_WORK ITEM_
Select all lines in the records that include "will".

──────── DATASET EXTRACT ────────

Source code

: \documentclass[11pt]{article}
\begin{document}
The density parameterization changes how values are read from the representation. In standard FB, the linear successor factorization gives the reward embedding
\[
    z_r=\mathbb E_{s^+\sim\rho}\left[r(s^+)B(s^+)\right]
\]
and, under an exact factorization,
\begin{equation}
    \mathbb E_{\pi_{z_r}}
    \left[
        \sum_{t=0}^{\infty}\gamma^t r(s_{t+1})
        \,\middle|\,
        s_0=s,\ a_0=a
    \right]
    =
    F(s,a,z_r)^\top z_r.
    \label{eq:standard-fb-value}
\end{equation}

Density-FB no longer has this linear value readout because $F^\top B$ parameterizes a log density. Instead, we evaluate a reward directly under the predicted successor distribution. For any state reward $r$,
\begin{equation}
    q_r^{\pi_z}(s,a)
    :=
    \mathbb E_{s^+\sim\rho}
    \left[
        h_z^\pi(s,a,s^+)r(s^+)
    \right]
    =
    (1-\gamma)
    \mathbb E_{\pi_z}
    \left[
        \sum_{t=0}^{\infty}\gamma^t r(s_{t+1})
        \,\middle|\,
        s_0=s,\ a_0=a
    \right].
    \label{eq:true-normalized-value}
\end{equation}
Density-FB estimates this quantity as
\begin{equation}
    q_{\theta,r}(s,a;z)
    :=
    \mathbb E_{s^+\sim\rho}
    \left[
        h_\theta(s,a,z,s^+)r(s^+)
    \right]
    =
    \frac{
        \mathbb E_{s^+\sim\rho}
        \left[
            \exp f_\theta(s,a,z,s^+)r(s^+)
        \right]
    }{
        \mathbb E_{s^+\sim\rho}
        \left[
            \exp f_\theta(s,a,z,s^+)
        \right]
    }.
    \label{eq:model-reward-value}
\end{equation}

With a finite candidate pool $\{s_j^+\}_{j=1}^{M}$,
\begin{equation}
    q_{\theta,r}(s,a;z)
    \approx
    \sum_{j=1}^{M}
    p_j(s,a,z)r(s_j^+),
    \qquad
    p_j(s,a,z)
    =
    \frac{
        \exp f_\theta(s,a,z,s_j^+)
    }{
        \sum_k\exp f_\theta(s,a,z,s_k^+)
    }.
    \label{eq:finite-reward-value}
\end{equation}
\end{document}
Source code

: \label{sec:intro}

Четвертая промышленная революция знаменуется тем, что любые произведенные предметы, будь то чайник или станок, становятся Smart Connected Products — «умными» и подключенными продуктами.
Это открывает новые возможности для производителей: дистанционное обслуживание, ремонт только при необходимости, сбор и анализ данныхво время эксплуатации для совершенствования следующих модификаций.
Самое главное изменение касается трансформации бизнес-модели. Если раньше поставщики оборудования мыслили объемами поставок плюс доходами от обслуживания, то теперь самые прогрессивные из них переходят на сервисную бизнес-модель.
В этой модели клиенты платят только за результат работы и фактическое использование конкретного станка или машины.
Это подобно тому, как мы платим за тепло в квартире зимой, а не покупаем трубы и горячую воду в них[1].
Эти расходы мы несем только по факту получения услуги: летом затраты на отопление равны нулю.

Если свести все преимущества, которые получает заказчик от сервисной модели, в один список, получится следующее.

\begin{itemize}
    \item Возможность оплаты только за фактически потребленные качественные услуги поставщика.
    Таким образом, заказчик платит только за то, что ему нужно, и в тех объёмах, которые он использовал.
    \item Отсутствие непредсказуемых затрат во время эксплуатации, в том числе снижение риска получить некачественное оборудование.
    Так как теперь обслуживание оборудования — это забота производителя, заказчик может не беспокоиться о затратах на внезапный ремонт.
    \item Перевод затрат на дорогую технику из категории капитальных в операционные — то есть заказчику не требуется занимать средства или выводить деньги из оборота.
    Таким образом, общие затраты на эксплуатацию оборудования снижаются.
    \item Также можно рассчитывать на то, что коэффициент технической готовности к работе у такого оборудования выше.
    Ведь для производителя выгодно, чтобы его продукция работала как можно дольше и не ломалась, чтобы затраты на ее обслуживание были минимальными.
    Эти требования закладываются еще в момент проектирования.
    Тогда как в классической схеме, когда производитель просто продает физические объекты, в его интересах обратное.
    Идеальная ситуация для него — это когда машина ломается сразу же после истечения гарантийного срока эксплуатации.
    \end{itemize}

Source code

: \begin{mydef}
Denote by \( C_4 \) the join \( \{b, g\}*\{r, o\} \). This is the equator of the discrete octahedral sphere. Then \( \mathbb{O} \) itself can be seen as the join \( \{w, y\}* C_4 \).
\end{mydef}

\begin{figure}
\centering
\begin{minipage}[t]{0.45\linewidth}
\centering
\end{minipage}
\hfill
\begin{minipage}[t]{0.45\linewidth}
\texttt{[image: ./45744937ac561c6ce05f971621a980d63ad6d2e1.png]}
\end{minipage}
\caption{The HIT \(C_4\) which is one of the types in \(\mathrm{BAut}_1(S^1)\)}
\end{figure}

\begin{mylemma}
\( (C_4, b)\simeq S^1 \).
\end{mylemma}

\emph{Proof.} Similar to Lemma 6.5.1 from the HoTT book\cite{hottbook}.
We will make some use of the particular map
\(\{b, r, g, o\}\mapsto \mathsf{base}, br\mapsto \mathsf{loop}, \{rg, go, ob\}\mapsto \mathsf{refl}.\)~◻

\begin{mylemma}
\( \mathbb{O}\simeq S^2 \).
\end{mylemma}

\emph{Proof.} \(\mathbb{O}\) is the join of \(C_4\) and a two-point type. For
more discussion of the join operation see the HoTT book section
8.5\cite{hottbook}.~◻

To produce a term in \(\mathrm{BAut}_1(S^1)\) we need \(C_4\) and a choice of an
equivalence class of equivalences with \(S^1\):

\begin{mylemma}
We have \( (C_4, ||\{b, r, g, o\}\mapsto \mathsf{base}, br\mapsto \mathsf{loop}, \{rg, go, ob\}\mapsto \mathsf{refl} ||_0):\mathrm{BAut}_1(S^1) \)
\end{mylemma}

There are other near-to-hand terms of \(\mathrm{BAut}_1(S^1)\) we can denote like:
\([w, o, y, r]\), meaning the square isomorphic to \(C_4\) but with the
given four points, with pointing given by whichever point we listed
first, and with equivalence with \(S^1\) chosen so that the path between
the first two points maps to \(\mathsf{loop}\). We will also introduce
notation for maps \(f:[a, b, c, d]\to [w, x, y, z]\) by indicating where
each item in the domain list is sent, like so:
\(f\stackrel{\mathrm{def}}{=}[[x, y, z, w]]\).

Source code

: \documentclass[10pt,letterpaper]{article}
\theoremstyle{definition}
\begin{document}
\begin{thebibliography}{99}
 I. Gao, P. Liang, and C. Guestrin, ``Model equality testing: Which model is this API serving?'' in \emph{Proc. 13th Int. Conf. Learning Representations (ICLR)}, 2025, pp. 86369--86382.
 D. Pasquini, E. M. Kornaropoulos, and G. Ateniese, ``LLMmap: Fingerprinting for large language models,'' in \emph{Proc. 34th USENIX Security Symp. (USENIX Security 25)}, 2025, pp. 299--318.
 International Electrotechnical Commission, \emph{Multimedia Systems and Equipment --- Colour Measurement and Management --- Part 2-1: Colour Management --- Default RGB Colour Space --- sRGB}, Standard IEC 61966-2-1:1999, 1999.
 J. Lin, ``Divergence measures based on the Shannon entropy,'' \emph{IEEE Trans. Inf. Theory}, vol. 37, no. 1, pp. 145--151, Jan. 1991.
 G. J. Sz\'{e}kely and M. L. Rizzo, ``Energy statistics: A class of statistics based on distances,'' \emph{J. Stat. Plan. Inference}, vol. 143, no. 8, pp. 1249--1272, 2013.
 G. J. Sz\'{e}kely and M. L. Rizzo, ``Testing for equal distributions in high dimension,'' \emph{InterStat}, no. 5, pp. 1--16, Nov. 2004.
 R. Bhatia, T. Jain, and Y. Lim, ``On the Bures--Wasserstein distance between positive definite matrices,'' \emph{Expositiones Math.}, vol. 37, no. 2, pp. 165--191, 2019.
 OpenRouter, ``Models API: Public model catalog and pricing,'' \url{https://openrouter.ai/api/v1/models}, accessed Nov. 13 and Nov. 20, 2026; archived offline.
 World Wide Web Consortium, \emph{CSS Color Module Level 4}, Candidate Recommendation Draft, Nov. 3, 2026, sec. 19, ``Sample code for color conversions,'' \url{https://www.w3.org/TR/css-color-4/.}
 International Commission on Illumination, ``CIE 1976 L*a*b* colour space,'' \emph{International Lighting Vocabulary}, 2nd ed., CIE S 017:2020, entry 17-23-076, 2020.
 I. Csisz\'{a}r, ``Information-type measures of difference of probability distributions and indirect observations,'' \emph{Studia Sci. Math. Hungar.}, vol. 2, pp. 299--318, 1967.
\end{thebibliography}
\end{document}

────────

_TASK ANSWER_
We will make some use of the particular map
the first two points maps to \(\mathsf{loop}\). We will also introduce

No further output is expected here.